[Provided entries — start]

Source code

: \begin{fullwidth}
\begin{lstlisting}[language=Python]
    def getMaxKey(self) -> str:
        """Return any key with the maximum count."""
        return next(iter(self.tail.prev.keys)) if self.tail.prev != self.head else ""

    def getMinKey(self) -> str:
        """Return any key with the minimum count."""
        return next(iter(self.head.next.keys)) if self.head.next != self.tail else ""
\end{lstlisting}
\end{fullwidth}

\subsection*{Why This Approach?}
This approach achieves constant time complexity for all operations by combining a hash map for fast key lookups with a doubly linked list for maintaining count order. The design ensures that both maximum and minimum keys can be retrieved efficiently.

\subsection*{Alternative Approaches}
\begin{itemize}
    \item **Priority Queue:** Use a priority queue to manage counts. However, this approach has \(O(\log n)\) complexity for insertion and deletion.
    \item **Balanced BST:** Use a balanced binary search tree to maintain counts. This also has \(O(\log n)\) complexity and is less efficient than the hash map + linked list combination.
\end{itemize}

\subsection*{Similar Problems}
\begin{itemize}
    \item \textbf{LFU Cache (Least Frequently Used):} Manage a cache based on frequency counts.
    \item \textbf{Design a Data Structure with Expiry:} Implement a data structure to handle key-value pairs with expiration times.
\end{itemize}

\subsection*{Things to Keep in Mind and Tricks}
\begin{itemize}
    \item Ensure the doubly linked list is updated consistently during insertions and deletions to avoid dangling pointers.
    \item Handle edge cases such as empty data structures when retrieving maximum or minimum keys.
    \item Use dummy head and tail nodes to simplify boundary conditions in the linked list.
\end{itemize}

[Provided entries — finish]
[Provided entries — start]

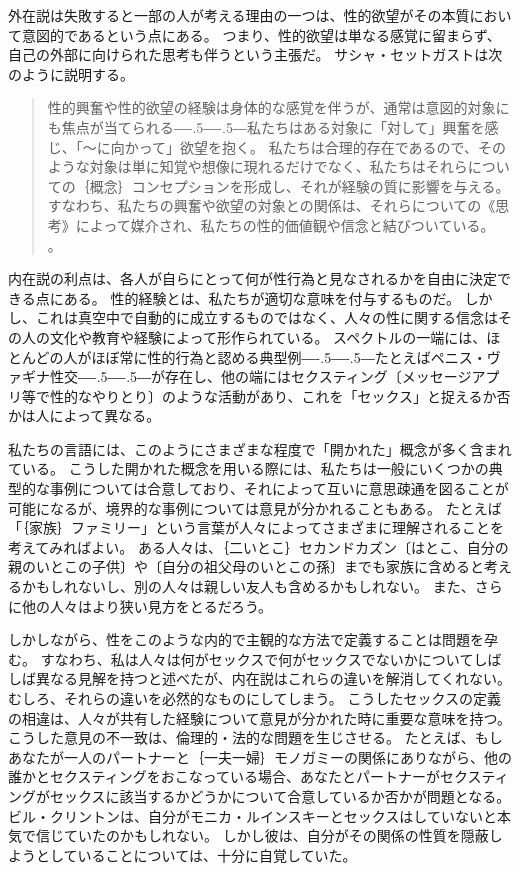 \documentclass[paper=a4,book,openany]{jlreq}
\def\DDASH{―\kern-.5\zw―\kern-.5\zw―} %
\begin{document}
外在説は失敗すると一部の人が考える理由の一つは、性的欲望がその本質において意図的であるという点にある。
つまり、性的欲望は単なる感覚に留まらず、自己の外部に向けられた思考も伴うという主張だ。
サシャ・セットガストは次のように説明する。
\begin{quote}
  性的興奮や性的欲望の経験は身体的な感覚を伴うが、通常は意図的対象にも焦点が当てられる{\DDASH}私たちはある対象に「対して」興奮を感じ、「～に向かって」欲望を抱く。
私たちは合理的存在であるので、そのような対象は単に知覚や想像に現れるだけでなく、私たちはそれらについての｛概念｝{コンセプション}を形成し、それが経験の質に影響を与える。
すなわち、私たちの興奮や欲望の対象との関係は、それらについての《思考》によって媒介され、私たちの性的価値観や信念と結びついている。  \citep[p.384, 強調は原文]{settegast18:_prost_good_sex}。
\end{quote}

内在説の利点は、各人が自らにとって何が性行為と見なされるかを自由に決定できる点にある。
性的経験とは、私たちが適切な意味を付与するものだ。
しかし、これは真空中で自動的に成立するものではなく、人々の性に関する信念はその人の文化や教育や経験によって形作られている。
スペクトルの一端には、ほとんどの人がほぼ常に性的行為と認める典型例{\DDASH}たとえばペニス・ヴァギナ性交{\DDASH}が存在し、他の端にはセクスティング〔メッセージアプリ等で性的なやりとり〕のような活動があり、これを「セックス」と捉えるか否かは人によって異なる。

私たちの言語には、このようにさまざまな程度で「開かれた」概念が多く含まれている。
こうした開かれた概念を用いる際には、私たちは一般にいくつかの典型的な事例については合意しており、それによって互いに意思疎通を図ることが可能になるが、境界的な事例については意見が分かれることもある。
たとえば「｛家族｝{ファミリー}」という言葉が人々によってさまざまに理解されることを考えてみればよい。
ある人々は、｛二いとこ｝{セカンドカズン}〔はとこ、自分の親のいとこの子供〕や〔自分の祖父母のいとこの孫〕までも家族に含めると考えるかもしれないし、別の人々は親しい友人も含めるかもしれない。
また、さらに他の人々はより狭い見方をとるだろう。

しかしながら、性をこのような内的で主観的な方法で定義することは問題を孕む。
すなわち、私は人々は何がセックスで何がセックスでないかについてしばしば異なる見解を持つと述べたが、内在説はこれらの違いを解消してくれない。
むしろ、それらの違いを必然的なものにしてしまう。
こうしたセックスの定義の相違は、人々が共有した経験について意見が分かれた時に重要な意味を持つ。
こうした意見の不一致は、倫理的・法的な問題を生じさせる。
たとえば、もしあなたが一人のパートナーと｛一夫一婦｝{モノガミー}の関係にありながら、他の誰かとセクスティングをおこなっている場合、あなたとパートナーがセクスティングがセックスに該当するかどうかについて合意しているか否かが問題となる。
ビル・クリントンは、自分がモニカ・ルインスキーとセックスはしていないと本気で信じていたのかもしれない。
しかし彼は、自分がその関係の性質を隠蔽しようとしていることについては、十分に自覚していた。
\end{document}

[Provided entries — finish]
[Provided entries — start]

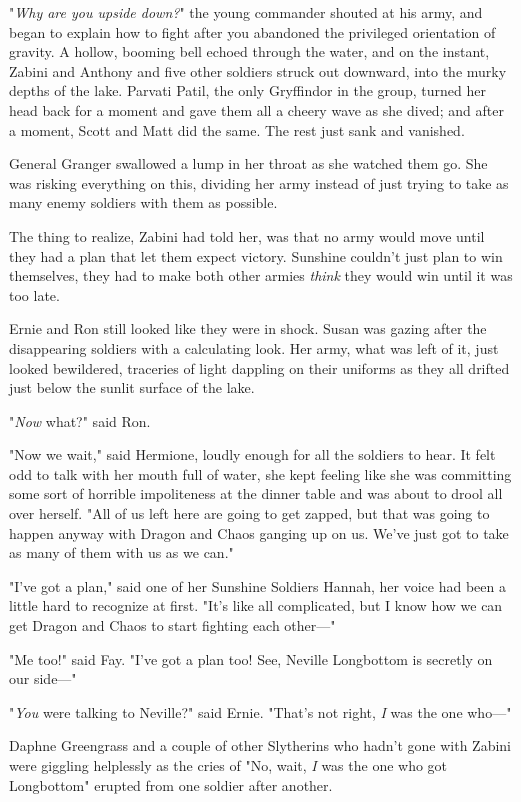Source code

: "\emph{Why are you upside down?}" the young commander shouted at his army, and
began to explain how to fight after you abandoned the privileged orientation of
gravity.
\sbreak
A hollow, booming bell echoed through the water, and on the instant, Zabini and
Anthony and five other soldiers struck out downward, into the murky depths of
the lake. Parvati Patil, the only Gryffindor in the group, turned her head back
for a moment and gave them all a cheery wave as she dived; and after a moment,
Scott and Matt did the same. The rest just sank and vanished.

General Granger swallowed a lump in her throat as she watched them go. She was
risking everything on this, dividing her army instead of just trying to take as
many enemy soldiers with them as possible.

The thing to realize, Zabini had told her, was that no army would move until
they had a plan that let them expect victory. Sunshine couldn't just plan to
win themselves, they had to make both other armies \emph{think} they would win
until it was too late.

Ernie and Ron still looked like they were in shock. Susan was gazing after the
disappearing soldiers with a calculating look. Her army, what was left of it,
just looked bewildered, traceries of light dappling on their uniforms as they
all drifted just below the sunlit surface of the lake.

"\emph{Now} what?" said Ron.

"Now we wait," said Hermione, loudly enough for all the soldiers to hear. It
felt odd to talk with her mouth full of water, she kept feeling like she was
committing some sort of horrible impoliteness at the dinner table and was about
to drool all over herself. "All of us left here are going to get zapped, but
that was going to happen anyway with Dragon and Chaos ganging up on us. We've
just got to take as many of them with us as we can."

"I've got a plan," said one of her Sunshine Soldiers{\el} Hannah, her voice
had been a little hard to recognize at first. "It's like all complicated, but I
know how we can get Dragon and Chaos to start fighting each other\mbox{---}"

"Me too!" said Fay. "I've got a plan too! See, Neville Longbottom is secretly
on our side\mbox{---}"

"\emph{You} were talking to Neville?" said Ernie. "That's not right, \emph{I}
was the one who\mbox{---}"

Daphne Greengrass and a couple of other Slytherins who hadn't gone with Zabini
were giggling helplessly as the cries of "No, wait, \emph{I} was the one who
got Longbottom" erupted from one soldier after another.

[Provided entries — finish]

* Exercise objective *
Show every line in the entries where the string "minimum" occurs.

* Solved problem *
        """Return any key with the minimum count."""
This approach achieves constant time complexity for all operations by combining a hash map for fast key lookups with a doubly linked list for maintaining count order. The design ensures that both maximum and minimum keys can be retrieved efficiently.
    \item Handle edge cases such as empty data structures when retrieving maximum or minimum keys.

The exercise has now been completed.